Tool Purpose Inputs Output
sysml_parse Extract elements from SysML text source, detail_level Element list (JSON, L0/L1/L2)
sysml_validate Validate SysML v2 syntax source Parse diagnostics
sysml_list_definitions List definitions in SysML text source Definition names and types
repo_list_files List files in Git repository project, path, ref, sysml_only File list
repo_get_file Read file from Git repository project, path, ref File content

Planned (Phase 2+):

Tool Purpose Status
sysml_query Query elements by type/properties Planned
repo_commit Commit file changes Planned

4.4.2 Resource URIs (Planned)

Resource URIs are not yet implemented; the current server exposes tools only. Planned resource patterns:

Pattern Example Description
sysml://examples/{name} sysml://examples/vehicle Bundled example models
repo://{project}/file/{path} repo://myorg/models/file/vehicle.sysml Git repository file

4.4.3 Typical Workflow

A systems engineer asks their AI assistant about requirements in a SysML project:

┌───────────────────────────────────────────────────────────────┐
│  User: "What requirements are defined in this project?"       │
└───────────────────────────────────────────────────────────────┘
                              │
                              ▼
┌───────────────────────────────────────────────────────────────┐
│  1. AI calls repo_list_files(project="myorg/vehicle")          │
│     → Returns: ["requirements.sysml", "architecture.sysml"]   │
└───────────────────────────────────────────────────────────────┘
                              │
                              ▼
┌───────────────────────────────────────────────────────────────┐
│  2. AI calls repo_get_file(path="requirements.sysml")          │
│     → Returns: SysML v2 source text                           │
└───────────────────────────────────────────────────────────────┘
                              │
                              ▼
┌───────────────────────────────────────────────────────────────┐
│  3. AI calls sysml_parse(source=<file content>)               │
│     → Returns: [{type: "RequirementDefinition", name: "..."}] │
└───────────────────────────────────────────────────────────────┘
                              │
                              ▼
┌───────────────────────────────────────────────────────────────┐
│  AI: "This project defines 12 requirements including..."      │
└───────────────────────────────────────────────────────────────┘

The AI can continue the conversation—suggesting improvements, drafting new requirements, validating changes—all while maintaining full project context through the MCP server.

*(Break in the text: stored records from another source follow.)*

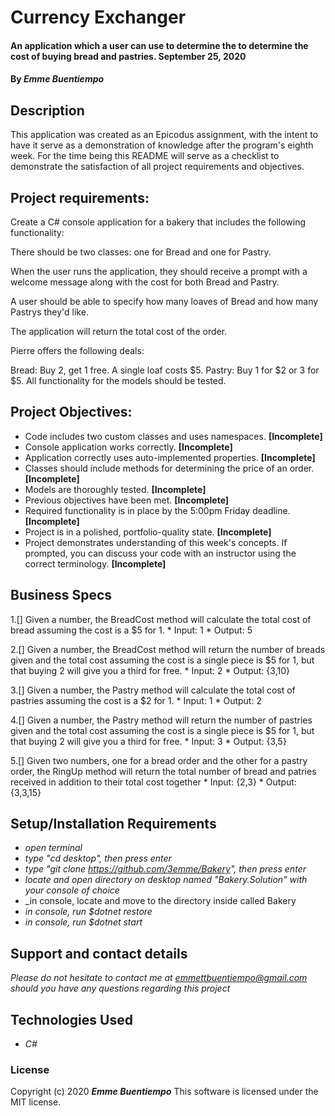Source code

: # __Currency Exchanger__

#### __An application which a user can use to determine the to determine the cost of buying bread and pastries. September 25, 2020__

#### By _**Emme Buentiempo**_

## Description

This application was created as an Epicodus assignment, with the intent to have it serve as a demonstration of knowledge after the program's eighth week. For the time being this README will serve as a checklist to demonstrate the satisfaction of all project requirements and objectives. 

## Project requirements:

Create a C# console application for a bakery that includes the following functionality:

There should be two classes: one for Bread and one for Pastry.

When the user runs the application, they should receive a prompt with a welcome message along with the cost for both Bread and Pastry.

A user should be able to specify how many loaves of Bread and how many Pastrys they'd like.

The application will return the total cost of the order.

Pierre offers the following deals:

Bread: Buy 2, get 1 free. A single loaf costs $5.
Pastry: Buy 1 for \$2 or 3 for $5.
All functionality for the models should be tested.

## Project Objectives:

  * Code includes two custom classes and uses namespaces. **[Incomplete]**
  * Console application works correctly. **[Incomplete]**
  * Application correctly uses auto-implemented properties. **[Incomplete]**
  * Classes should include methods for determining the price of an order. **[Incomplete]**
  * Models are thoroughly tested. **[Incomplete]**
  * Previous objectives have been met. **[Incomplete]**
  * Required functionality is in place by the 5:00pm Friday deadline. **[Incomplete]**
  * Project is in a polished, portfolio-quality state. **[Incomplete]**
  * Project demonstrates understanding of this week's concepts. If prompted, you can discuss your code with an instructor using the correct terminology. **[Incomplete]**

## Business Specs

  1.[] Given a number, the BreadCost method will calculate the total cost of bread assuming the cost is a $5 for 1.
    * Input: 1
    * Output: 5

  2.[] Given a number, the BreadCost method will return the number of breads given and the total cost assuming the cost is a single piece is $5 for 1, but that buying 2 will give you a third for free.
    * Input: 2
    * Output: {3,10}

  3.[] Given a number, the Pastry method will calculate the total cost of pastries assuming the cost is a $2 for 1.
    * Input: 1
    * Output: 2

  4.[] Given a number, the Pastry method will return the number of pastries given and the total cost assuming the cost is a single piece is $5 for 1, but that buying 2 will give you a third for free.
    * Input: 3
    * Output: {3,5}

  5.[] Given two numbers, one for a bread order and the other for a pastry order, the RingUp method will return the total number of bread and patries received in addition to their total cost together
    * Input: {2,3}
    * Output: {3,3,15}

## Setup/Installation Requirements

* _open terminal_
* _type "cd desktop", then press enter_
* _type "git clone https://github.com/3emme/Bakery", then press enter_
* _locate and open directory on desktop named "Bakery.Solution" with your console of choice_
* _in console, locate and move to the directory inside called Bakery
* _in console, run $dotnet restore_
* _in console, run $dotnet start_


## Support and contact details

_Please do not hesitate to contact me at emmettbuentiempo@gmail.com should you have any questions regarding this project_

## Technologies Used

* _C#_

### License

Copyright (c) 2020 **_Emme Buentiempo_**
This software is licensed under the MIT license.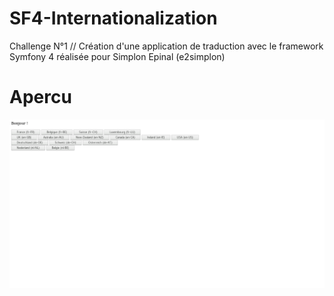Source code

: # SF4-Internationalization
Challenge N°1 // Création d'une application de traduction avec le framework Symfony 4 réalisée pour Simplon Epinal (e2simplon)

# Apercu
![APERCU](https://raw.githubusercontent.com/bZez/SF4-Internationalization/master/Screenshot-2018-1-4%20Welcome%20.png)
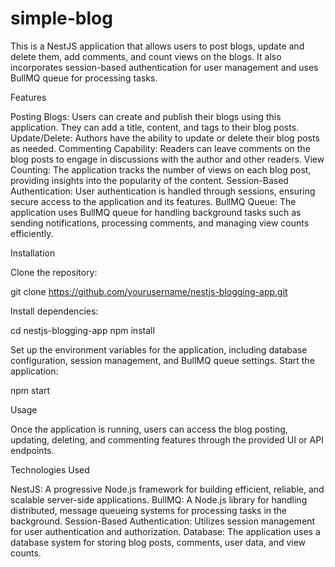 # simple-blog
 This is a NestJS application that allows users to post blogs, update and delete them, add comments, and count views on the blogs. It also incorporates session-based authentication for user management and uses BullMQ queue for processing tasks.

Features

Posting Blogs: Users can create and publish their blogs using this application. They can add a title, content, and tags to their blog posts.
Update/Delete: Authors have the ability to update or delete their blog posts as needed.
Commenting Capability: Readers can leave comments on the blog posts to engage in discussions with the author and other readers.
View Counting: The application tracks the number of views on each blog post, providing insights into the popularity of the content.
Session-Based Authentication: User authentication is handled through sessions, ensuring secure access to the application and its features.
BullMQ Queue: The application uses BullMQ queue for handling background tasks such as sending notifications, processing comments, and managing view counts efficiently.

Installation

Clone the repository:

git clone https://github.com/yourusername/nestjs-blogging-app.git

Install dependencies:

cd nestjs-blogging-app
npm install

Set up the environment variables for the application, including database configuration, session management, and BullMQ queue settings.
Start the application:

npm start

Usage

Once the application is running, users can access the blog posting, updating, deleting, and commenting features through the provided UI or API endpoints.

Technologies Used

NestJS: A progressive Node.js framework for building efficient, reliable, and scalable server-side applications.
BullMQ: A Node.js library for handling distributed, message queueing systems for processing tasks in the background.
Session-Based Authentication: Utilizes session management for user authentication and authorization.
Database: The application uses a database system for storing blog posts, comments, user data, and view counts.
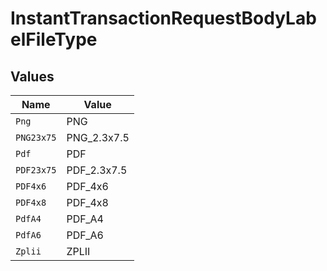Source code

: # InstantTransactionRequestBodyLabelFileType


## Values

| Name        | Value       |
| ----------- | ----------- |
| `Png`       | PNG         |
| `PNG23x75`  | PNG_2.3x7.5 |
| `Pdf`       | PDF         |
| `PDF23x75`  | PDF_2.3x7.5 |
| `PDF4x6`    | PDF_4x6     |
| `PDF4x8`    | PDF_4x8     |
| `PdfA4`     | PDF_A4      |
| `PdfA6`     | PDF_A6      |
| `Zplii`     | ZPLII       |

4.5 Implementation Considerations

4.5.1 Error Handling

The server handles degraded conditions gracefully:

Condition Behavior
Invalid SysML syntax Return parse errors with line numbers via tree-sitter diagnostics
Git provider authentication failure Return clear error with remediation steps
File not found Return structured error with available paths
SysML v2 API unavailable Planned: fall back to local parsing (API integration is Phase 2+)

4.5.2 Security

  • Git provider tokens passed via environment variable (e.g., GITLAB_TOKEN, GITHUB_TOKEN)
  • Tokens never logged or included in error messages
  • Input validation prevents injection attacks
  • HTTP transport supports TLS for remote deployment

4.5.3 Deployment Modes

Mode Transport Configuration Use Case
Local stdio Claude Desktop config Individual engineer
Team HTTP Docker/Podman Shared team server
CI/CD HTTP CI service container Automated validation

See Section 10.13 for detailed deployment architecture.